Le texte comporte quatre chapitres, les paragraphes y forment des blocs bien serrés et l'Histoire n'est évoquée que pour légitimer la thèse de l'auteur, à savoir que mieux vaut rejoindre les tribus nomades des Xiongnus qui cherchaient à envahir le territoire chinois depuis le troisième siècle avant J. C. , que demeurer chinois. Le narrateur ayant été enlevé à son village par les troupes impériales pour participer, contre son gré, à l'édification de la fameuse muraille, on comprend que le projet se défende. Mais il baigne dans un tel climat de nihilisme que la démonstration y perd finalement plus qu'elle n'y gagne.

Que Qín Shǐ Huángdì, gagné par l'âpre folie du pouvoir, ait été un politique particulièrement implacable et, par voie de conséquence, peu enclin à la pitié, nul ne le contestera. Que tous ses efforts - unification des "Royaumes Combattants", unification de la langue et des caractères de l'écriture, unification des poids et mesures, détermination à protéger le tout nouvel empire de ses ennemis extérieurs - pour créer, à partir du chaos, un pays fort et stable, ne soient imputés qu'à sa seule soif de pouvoir, c'est par contre trafiquer l'Histoire. Bien que le phénomène soit fort à la mode, actuellement et dans certaines coteries, dans notre propre petit hexagone, ce procédé, outre son absence totale d'élégance, est et reste marqué, où qu'on le mette en place, au coin de l'une des formes les plus sournoises du totalitarisme : le totalitarisme intellectuel.

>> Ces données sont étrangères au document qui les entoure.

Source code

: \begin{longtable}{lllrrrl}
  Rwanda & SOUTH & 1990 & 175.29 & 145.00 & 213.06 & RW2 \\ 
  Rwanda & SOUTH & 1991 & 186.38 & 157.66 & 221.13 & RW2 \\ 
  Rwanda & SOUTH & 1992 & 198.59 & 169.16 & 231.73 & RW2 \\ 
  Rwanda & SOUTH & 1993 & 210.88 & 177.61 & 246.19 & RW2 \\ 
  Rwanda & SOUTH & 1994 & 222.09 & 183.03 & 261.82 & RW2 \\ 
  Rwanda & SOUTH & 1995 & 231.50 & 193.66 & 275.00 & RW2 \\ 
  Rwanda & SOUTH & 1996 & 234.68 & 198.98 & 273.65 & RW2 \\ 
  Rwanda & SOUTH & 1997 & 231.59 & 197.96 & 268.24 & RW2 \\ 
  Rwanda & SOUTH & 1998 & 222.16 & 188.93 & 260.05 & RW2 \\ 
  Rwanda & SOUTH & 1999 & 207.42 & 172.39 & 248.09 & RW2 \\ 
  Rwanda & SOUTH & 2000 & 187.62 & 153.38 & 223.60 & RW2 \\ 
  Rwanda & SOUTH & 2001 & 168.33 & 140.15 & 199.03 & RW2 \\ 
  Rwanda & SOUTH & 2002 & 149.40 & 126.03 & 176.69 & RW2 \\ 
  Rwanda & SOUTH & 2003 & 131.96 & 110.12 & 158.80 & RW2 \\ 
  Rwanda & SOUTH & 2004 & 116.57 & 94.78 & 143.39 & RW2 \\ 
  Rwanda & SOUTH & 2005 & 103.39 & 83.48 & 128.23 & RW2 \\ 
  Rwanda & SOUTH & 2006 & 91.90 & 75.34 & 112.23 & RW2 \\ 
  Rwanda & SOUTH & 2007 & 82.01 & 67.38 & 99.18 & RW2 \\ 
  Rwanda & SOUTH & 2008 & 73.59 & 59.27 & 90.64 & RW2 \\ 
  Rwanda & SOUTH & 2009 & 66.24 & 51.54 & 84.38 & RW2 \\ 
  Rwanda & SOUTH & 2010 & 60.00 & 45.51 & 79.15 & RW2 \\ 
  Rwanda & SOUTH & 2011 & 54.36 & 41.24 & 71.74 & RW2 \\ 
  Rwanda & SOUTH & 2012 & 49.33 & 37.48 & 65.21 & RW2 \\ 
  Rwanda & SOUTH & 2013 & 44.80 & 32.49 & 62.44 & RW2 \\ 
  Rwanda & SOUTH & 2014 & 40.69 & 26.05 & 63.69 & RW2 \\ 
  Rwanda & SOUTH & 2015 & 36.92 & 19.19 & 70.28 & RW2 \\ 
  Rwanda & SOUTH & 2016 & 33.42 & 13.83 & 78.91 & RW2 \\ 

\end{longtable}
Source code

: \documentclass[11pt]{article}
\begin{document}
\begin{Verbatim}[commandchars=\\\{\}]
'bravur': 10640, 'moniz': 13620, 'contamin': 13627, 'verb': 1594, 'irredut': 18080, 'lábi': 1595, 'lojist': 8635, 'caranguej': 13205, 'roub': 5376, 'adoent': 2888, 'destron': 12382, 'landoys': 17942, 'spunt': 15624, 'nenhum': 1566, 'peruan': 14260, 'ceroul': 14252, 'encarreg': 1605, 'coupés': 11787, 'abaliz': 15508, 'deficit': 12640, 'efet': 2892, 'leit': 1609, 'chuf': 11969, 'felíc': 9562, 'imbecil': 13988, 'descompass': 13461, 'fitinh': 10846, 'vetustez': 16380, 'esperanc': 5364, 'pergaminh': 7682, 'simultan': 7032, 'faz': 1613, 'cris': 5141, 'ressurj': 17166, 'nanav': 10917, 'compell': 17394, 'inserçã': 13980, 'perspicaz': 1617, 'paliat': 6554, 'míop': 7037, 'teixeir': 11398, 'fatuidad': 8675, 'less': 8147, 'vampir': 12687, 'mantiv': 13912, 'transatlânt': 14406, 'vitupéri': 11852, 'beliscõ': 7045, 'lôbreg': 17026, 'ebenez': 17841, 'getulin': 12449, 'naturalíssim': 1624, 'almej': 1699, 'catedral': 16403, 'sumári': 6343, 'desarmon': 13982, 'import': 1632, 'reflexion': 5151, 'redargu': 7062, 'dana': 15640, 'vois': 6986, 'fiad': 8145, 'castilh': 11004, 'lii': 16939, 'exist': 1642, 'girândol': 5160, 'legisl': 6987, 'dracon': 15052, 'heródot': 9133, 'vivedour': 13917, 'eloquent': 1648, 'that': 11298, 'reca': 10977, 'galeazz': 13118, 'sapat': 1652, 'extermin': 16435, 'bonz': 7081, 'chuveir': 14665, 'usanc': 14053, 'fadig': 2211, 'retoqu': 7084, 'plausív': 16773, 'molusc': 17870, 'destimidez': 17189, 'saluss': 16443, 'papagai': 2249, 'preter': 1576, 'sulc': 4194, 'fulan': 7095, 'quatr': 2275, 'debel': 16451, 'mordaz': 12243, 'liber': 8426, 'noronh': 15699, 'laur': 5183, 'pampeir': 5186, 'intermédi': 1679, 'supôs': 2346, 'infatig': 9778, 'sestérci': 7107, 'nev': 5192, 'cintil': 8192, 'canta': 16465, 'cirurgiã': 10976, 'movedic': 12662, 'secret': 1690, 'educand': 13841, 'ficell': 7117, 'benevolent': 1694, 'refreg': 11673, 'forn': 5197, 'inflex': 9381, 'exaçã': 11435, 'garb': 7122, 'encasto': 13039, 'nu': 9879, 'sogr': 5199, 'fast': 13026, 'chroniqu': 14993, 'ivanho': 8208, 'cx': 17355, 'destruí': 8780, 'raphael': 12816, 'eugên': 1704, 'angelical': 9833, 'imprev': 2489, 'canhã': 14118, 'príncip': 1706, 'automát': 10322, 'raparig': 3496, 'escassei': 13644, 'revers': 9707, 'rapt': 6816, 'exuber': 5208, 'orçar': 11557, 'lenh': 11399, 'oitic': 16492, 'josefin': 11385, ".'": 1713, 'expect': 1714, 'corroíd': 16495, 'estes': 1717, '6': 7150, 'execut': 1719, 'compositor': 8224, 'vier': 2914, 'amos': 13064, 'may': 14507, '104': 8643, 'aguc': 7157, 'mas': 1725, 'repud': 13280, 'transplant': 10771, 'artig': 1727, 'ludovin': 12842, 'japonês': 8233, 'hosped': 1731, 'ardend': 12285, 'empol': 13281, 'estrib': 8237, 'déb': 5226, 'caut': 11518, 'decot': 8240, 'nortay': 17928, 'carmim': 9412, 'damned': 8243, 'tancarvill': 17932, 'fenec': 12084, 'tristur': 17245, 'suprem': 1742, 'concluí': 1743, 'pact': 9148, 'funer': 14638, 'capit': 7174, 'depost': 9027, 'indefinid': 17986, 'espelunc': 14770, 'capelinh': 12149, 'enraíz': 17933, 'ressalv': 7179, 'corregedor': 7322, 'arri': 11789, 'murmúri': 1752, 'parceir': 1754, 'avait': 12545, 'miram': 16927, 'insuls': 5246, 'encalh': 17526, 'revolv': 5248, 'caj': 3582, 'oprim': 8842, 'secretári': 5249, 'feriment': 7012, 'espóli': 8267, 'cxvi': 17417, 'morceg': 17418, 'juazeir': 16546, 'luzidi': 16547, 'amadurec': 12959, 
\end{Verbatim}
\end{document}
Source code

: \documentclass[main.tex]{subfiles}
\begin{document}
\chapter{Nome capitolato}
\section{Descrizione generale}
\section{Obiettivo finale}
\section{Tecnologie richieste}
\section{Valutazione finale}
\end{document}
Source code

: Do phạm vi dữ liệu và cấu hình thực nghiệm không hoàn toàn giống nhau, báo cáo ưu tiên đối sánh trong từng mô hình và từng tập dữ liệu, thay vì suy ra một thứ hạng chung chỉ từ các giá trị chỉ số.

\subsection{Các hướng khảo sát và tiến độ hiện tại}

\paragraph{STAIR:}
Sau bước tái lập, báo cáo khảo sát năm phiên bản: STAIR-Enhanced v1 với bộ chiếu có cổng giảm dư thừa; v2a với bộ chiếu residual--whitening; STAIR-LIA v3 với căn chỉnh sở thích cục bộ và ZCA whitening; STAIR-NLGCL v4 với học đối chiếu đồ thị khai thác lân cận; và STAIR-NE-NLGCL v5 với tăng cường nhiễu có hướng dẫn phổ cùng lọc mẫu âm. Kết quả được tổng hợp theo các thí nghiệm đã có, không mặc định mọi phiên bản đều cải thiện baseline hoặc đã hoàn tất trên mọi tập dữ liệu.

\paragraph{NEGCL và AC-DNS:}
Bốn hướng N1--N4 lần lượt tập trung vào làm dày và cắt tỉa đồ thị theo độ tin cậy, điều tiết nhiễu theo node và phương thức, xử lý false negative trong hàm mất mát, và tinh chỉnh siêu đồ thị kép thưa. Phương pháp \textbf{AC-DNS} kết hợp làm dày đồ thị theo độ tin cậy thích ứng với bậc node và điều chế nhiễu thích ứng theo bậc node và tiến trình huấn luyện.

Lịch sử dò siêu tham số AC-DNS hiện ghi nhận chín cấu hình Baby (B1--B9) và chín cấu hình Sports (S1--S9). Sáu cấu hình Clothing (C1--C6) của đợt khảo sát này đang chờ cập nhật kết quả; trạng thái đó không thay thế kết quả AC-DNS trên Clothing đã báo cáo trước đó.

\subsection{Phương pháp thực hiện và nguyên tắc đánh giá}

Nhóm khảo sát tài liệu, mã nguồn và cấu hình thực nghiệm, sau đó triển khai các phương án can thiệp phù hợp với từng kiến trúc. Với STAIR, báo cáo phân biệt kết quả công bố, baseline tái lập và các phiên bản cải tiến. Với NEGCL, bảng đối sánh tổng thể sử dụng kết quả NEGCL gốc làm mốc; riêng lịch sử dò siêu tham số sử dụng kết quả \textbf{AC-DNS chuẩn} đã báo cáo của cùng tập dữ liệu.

En l'espèce, cela empêche d'apprécier pleinement ce court récit, pourtant riche en détails sur l'époque étudiée. En s'obstinant à privilégier le vide et l'inutilité comme caractéristiques suprêmes de la politique menée par le Premier Empereur, Kaikô Takeshi se rend-il compte que leur ombre recouvre également les souffrances endurées par son héros et ceux qui l'entourent ? Au point, il faut l'admettre, de les faire à leur tour résonner comme des outres creuses. Mais, du coup, il n'y a plus lieu à démonstration et la fuite du narrateur vers les Barbares transformés en sauveurs parce que, semble-t-il, seuls gardiens d'une liberté qui tient en fait beaucoup plus de l'anarchie pure et simple, cette démonstration ne se justifie plus.

Pour tout dire, on sort de cette histoire avec une impression de malaise et sans avoir tout à fait compris, j'en ai peur, non seulement ce que voulait dire l'auteur mais aussi s'il avait conscience du côté assez fumeux de la thèse qu'il cherche ici à défendre.